* **YOUR TASK**
What are the lines, word for word, from the line with "#### Configuration" up to and including the line with "D. 染色體不穩定（CIN）型胃癌。" in the records below? Omit the pictures.
RECORDS SHOWN START
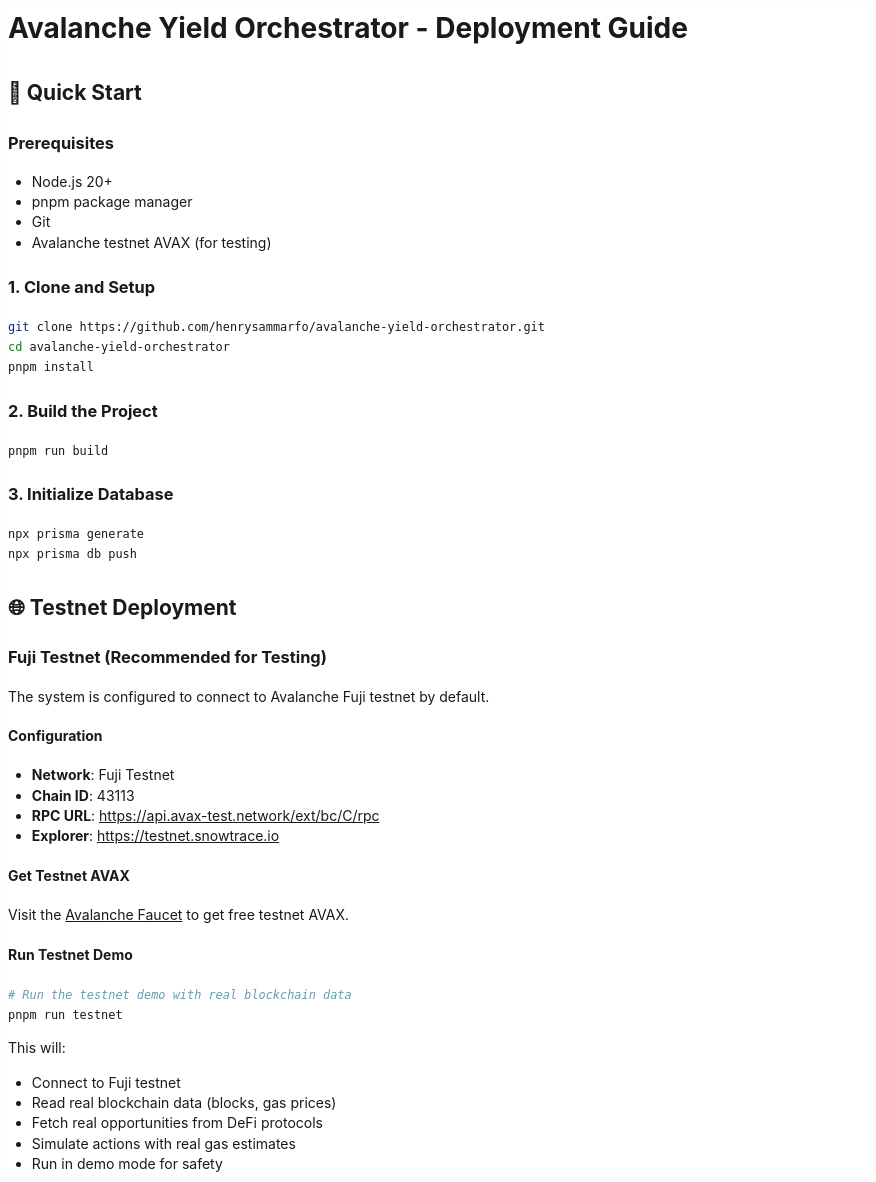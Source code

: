 # Avalanche Yield Orchestrator - Deployment Guide

## 🚀 Quick Start

### Prerequisites
- Node.js 20+ 
- pnpm package manager
- Git
- Avalanche testnet AVAX (for testing)

### 1. Clone and Setup
```bash
git clone https://github.com/henrysammarfo/avalanche-yield-orchestrator.git
cd avalanche-yield-orchestrator
pnpm install
```

### 2. Build the Project
```bash
pnpm run build
```

### 3. Initialize Database
```bash
npx prisma generate
npx prisma db push
```

## 🌐 Testnet Deployment

### Fuji Testnet (Recommended for Testing)

The system is configured to connect to Avalanche Fuji testnet by default.

#### Configuration
- **Network**: Fuji Testnet
- **Chain ID**: 43113
- **RPC URL**: https://api.avax-test.network/ext/bc/C/rpc
- **Explorer**: https://testnet.snowtrace.io

#### Get Testnet AVAX
Visit the [Avalanche Faucet](https://faucet.avax.network/) to get free testnet AVAX.

#### Run Testnet Demo
```bash
# Run the testnet demo with real blockchain data
pnpm run testnet
```

This will:
- Connect to Fuji testnet
- Read real blockchain data (blocks, gas prices)
- Fetch real opportunities from DeFi protocols
- Simulate actions with real gas estimates
- Run in demo mode for safety
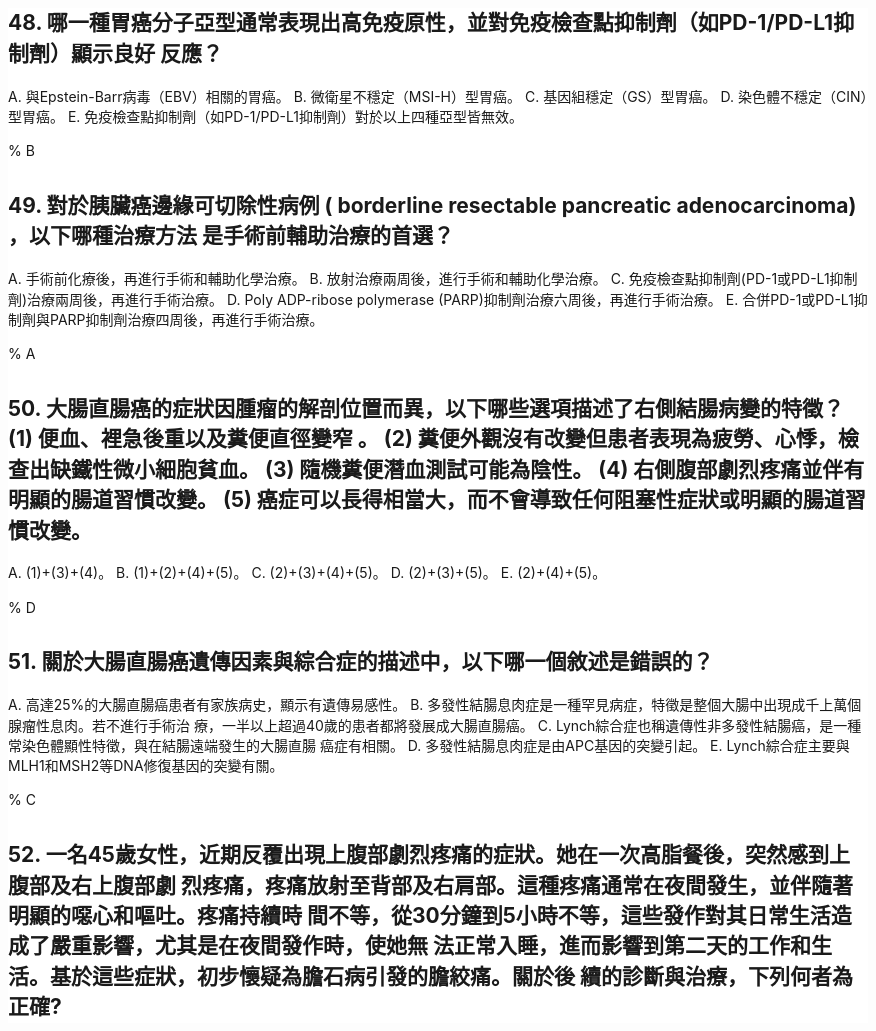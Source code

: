 ## 48. 哪一種胃癌分子亞型通常表現出高免疫原性，並對免疫檢查點抑制劑（如PD-1/PD-L1抑制劑）顯示良好 反應？

A. 與Epstein-Barr病毒（EBV）相關的胃癌。
B. 微衛星不穩定（MSI-H）型胃癌。
C. 基因組穩定（GS）型胃癌。
D. 染色體不穩定（CIN）型胃癌。
E. 免疫檢查點抑制劑（如PD-1/PD-L1抑制劑）對於以上四種亞型皆無效。

%
B

## 49. 對於胰臟癌邊緣可切除性病例 ( borderline resectable pancreatic adenocarcinoma) ，以下哪種治療方法 是手術前輔助治療的首選？

A. 手術前化療後，再進行手術和輔助化學治療。
B. 放射治療兩周後，進行手術和輔助化學治療。
C. 免疫檢查點抑制劑(PD-1或PD-L1抑制劑)治療兩周後，再進行手術治療。
D. Poly ADP-ribose polymerase (PARP)抑制劑治療六周後，再進行手術治療。
E. 合併PD-1或PD-L1抑制劑與PARP抑制劑治療四周後，再進行手術治療。

%
A

## 50. 大腸直腸癌的症狀因腫瘤的解剖位置而異，以下哪些選項描述了右側結腸病變的特徵？ (1) 便血、裡急後重以及糞便直徑變窄 。 (2) 糞便外觀沒有改變但患者表現為疲勞、心悸，檢查出缺鐵性微小細胞貧血。 (3) 隨機糞便潛血測試可能為陰性。 (4) 右側腹部劇烈疼痛並伴有明顯的腸道習慣改變。 (5) 癌症可以長得相當大，而不會導致任何阻塞性症狀或明顯的腸道習慣改變。

A. (1)+(3)+(4)。
B. (1)+(2)+(4)+(5)。
C. (2)+(3)+(4)+(5)。
D. (2)+(3)+(5)。
E. (2)+(4)+(5)。

%
D

## 51. 關於大腸直腸癌遺傳因素與綜合症的描述中，以下哪一個敘述是錯誤的？

A. 高達25%的大腸直腸癌患者有家族病史，顯示有遺傳易感性。
B. 多發性結腸息肉症是一種罕見病症，特徵是整個大腸中出現成千上萬個腺瘤性息肉。若不進行手術治 療，一半以上超過40歲的患者都將發展成大腸直腸癌。
C. Lynch綜合症也稱遺傳性非多發性結腸癌，是一種常染色體顯性特徵，與在結腸遠端發生的大腸直腸 癌症有相關。
D. 多發性結腸息肉症是由APC基因的突變引起。
E. Lynch綜合症主要與MLH1和MSH2等DNA修復基因的突變有關。

%
C

## 52. 一名45歲女性，近期反覆出現上腹部劇烈疼痛的症狀。她在一次高脂餐後，突然感到上腹部及右上腹部劇 烈疼痛，疼痛放射至背部及右肩部。這種疼痛通常在夜間發生，並伴隨著明顯的噁心和嘔吐。疼痛持續時 間不等，從30分鐘到5小時不等，這些發作對其日常生活造成了嚴重影響，尤其是在夜間發作時，使她無 法正常入睡，進而影響到第二天的工作和生活。基於這些症狀，初步懷疑為膽石病引發的膽絞痛。關於後 續的診斷與治療，下列何者為正確?
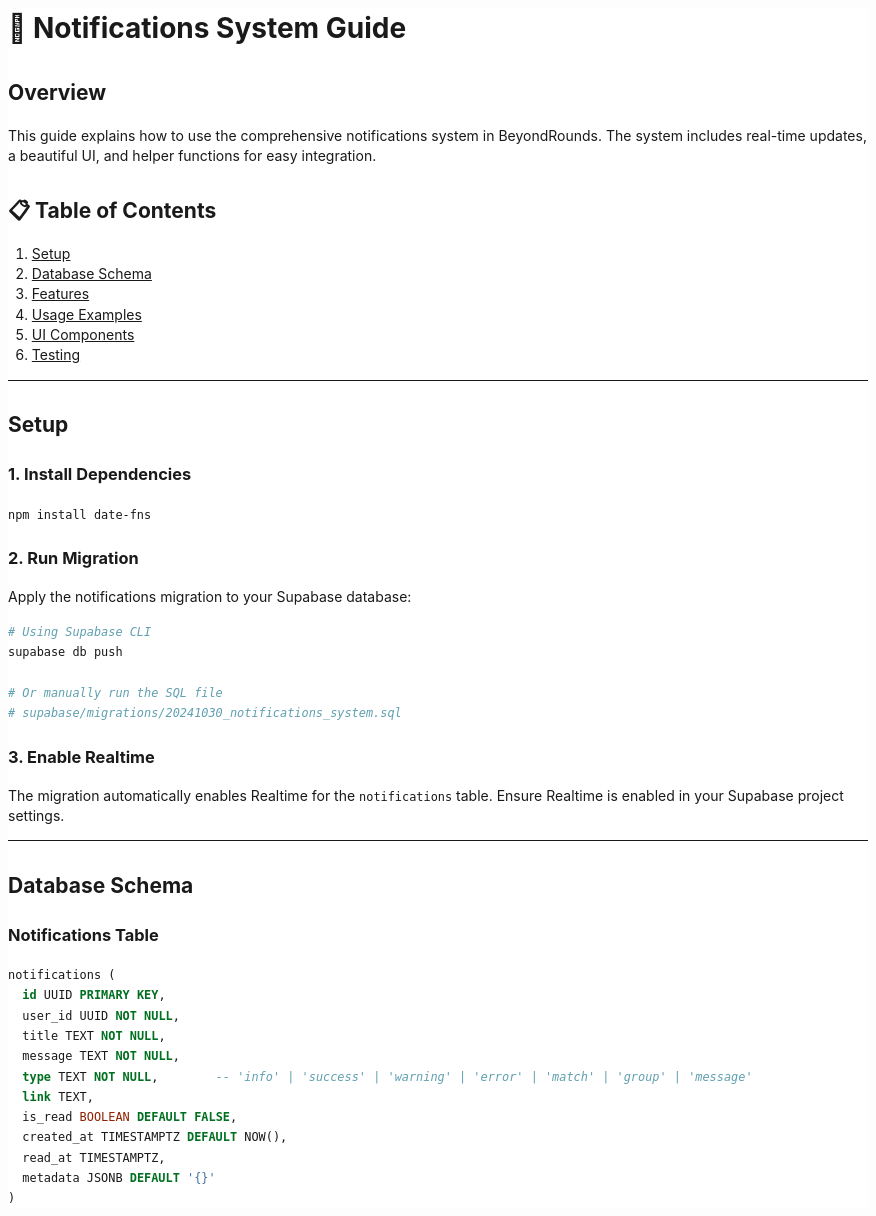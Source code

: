 # 🔔 Notifications System Guide

## Overview
This guide explains how to use the comprehensive notifications system in BeyondRounds. The system includes real-time updates, a beautiful UI, and helper functions for easy integration.

## 📋 Table of Contents
1. [Setup](#setup)
2. [Database Schema](#database-schema)
3. [Features](#features)
4. [Usage Examples](#usage-examples)
5. [UI Components](#ui-components)
6. [Testing](#testing)

---

## Setup

### 1. Install Dependencies
```bash
npm install date-fns
```

### 2. Run Migration
Apply the notifications migration to your Supabase database:

```bash
# Using Supabase CLI
supabase db push

# Or manually run the SQL file
# supabase/migrations/20241030_notifications_system.sql
```

### 3. Enable Realtime
The migration automatically enables Realtime for the `notifications` table. Ensure Realtime is enabled in your Supabase project settings.

---

## Database Schema

### Notifications Table
```sql
notifications (
  id UUID PRIMARY KEY,
  user_id UUID NOT NULL,
  title TEXT NOT NULL,
  message TEXT NOT NULL,
  type TEXT NOT NULL,        -- 'info' | 'success' | 'warning' | 'error' | 'match' | 'group' | 'message'
  link TEXT,
  is_read BOOLEAN DEFAULT FALSE,
  created_at TIMESTAMPTZ DEFAULT NOW(),
  read_at TIMESTAMPTZ,
  metadata JSONB DEFAULT '{}'
)
```
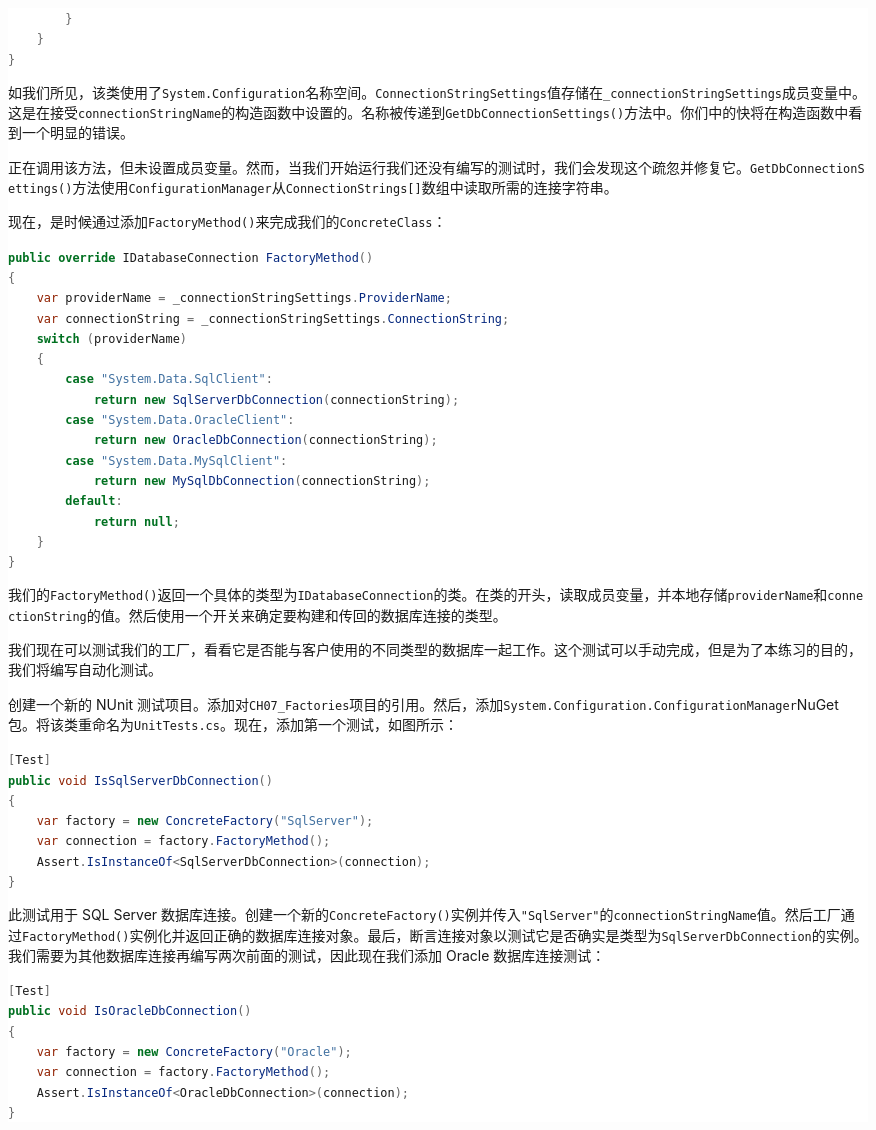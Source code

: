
 ```cs
        }
    }
}
```

如我们所见，该类使用了`System.Configuration`名称空间。`ConnectionStringSettings`值存储在`_connectionStringSettings`成员变量中。这是在接受`connectionStringName`的构造函数中设置的。名称被传递到`GetDbConnectionSettings()`方法中。你们中的快将在构造函数中看到一个明显的错误。

正在调用该方法，但未设置成员变量。然而，当我们开始运行我们还没有编写的测试时，我们会发现这个疏忽并修复它。`GetDbConnectionSettings()`方法使用`ConfigurationManager`从`ConnectionStrings[]`数组中读取所需的连接字符串。

现在，是时候通过添加`FactoryMethod()`来完成我们的`ConcreteClass`：

```cs
public override IDatabaseConnection FactoryMethod()
{
    var providerName = _connectionStringSettings.ProviderName;
    var connectionString = _connectionStringSettings.ConnectionString;
    switch (providerName)
    {
        case "System.Data.SqlClient":
            return new SqlServerDbConnection(connectionString);
        case "System.Data.OracleClient":
            return new OracleDbConnection(connectionString);
        case "System.Data.MySqlClient":
            return new MySqlDbConnection(connectionString);
        default:
            return null;
    }
}
```

我们的`FactoryMethod()`返回一个具体的类型为`IDatabaseConnection`的类。在类的开头，读取成员变量，并本地存储`providerName`和`connectionString`的值。然后使用一个开关来确定要构建和传回的数据库连接的类型。

我们现在可以测试我们的工厂，看看它是否能与客户使用的不同类型的数据库一起工作。这个测试可以手动完成，但是为了本练习的目的，我们将编写自动化测试。

创建一个新的 NUnit 测试项目。添加对`CH07_Factories`项目的引用。然后，添加`System.Configuration.ConfigurationManager`NuGet 包。将该类重命名为`UnitTests.cs`。现在，添加第一个测试，如图所示：

```cs
[Test]
public void IsSqlServerDbConnection()
{
    var factory = new ConcreteFactory("SqlServer");
    var connection = factory.FactoryMethod();
    Assert.IsInstanceOf<SqlServerDbConnection>(connection);
}
```

此测试用于 SQL Server 数据库连接。创建一个新的`ConcreteFactory()`实例并传入`"SqlServer"`的`connectionStringName`值。然后工厂通过`FactoryMethod()`实例化并返回正确的数据库连接对象。最后，断言连接对象以测试它是否确实是类型为`SqlServerDbConnection`的实例。我们需要为其他数据库连接再编写两次前面的测试，因此现在我们添加 Oracle 数据库连接测试：

```cs
[Test]
public void IsOracleDbConnection()
{
    var factory = new ConcreteFactory("Oracle");
    var connection = factory.FactoryMethod();
    Assert.IsInstanceOf<OracleDbConnection>(connection);
}
```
RECORDS SHOWN END
* **EXPECTED OUTPUT**
#### Configuration
- **Network**: Fuji Testnet
- **Chain ID**: 43113
- **RPC URL**: https://api.avax-test.network/ext/bc/C/rpc
- **Explorer**: https://testnet.snowtrace.io

#### Get Testnet AVAX
Visit the [Avalanche Faucet](https://faucet.avax.network/) to get free testnet AVAX.

#### Run Testnet Demo
```bash
# Run the testnet demo with real blockchain data
pnpm run testnet
```

This will:
- Connect to Fuji testnet
- Read real blockchain data (blocks, gas prices)
- Fetch real opportunities from DeFi protocols
- Simulate actions with real gas estimates
- Run in demo mode for safety
Source code

: ## 48. 哪一種胃癌分子亞型通常表現出高免疫原性，並對免疫檢查點抑制劑（如PD-1/PD-L1抑制劑）顯示良好 反應？

A. 與Epstein-Barr病毒（EBV）相關的胃癌。
B. 微衛星不穩定（MSI-H）型胃癌。
C. 基因組穩定（GS）型胃癌。
D. 染色體不穩定（CIN）型胃癌。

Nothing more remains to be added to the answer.